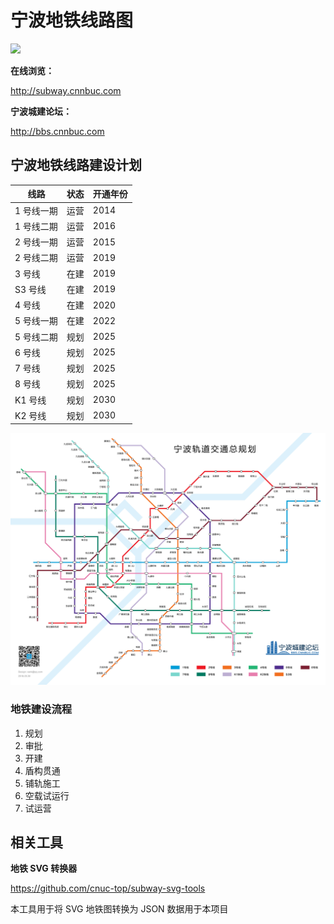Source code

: # 宁波地铁线路图

![](static/beijing-subway-logo.png)

**在线浏览：**

http://subway.cnnbuc.com

**宁波城建论坛：**

http://bbs.cnnbuc.com

## 宁波地铁线路建设计划

| 线路       | 状态 | 开通年份 |
| ---------- | ---- | -------- |
| 1 号线一期 | 运营 | 2014     |
| 1 号线二期 | 运营 | 2016     |
| 2 号线一期 | 运营 | 2015     |
| 2 号线二期 | 运营 | 2019     |
| 3 号线     | 在建 | 2019     |
| S3 号线    | 在建 | 2019     |
| 4 号线     | 在建 | 2020     |
| 5 号线一期 | 在建 | 2022     |
| 5 号线二期 | 规划 | 2025     |
| 6 号线     | 规划 | 2025     |
| 7 号线     | 规划 | 2025     |
| 8 号线     | 规划 | 2025     |
| K1 号线    | 规划 | 2030     |
| K2 号线    | 规划 | 2030     |

![](static/map.jpg)

### 地铁建设流程

1.  规划
2.  审批
3.  开建
4.  盾构贯通
5.  铺轨施工
6.  空载试运行
7.  试运营

## 相关工具

**地铁 SVG 转换器**

https://github.com/cnuc-top/subway-svg-tools

本工具用于将 SVG 地铁图转换为 JSON 数据用于本项目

========================================

Task objective: Start at the top line above and repeat the records verbatim, leaving images out.

Response box:
Source code

: # 宁波地铁线路图

![](static/beijing-subway-logo.png)

**在线浏览：**

http://subway.cnnbuc.com

**宁波城建论坛：**

http://bbs.cnnbuc.com

## 宁波地铁线路建设计划

| 线路       | 状态 | 开通年份 |
| ---------- | ---- | -------- |
| 1 号线一期 | 运营 | 2014     |
| 1 号线二期 | 运营 | 2016     |
| 2 号线一期 | 运营 | 2015     |
| 2 号线二期 | 运营 | 2019     |
| 3 号线     | 在建 | 2019     |
| S3 号线    | 在建 | 2019     |
| 4 号线     | 在建 | 2020     |
| 5 号线一期 | 在建 | 2022     |
| 5 号线二期 | 规划 | 2025     |
| 6 号线     | 规划 | 2025     |
| 7 号线     | 规划 | 2025     |
| 8 号线     | 规划 | 2025     |
| K1 号线    | 规划 | 2030     |
| K2 号线    | 规划 | 2030     |

![](static/map.jpg)

### 地铁建设流程

1.  规划
2.  审批
3.  开建
4.  盾构贯通
5.  铺轨施工
6.  空载试运行
7.  试运营

## 相关工具

**地铁 SVG 转换器**

https://github.com/cnuc-top/subway-svg-tools

本工具用于将 SVG 地铁图转换为 JSON 数据用于本项目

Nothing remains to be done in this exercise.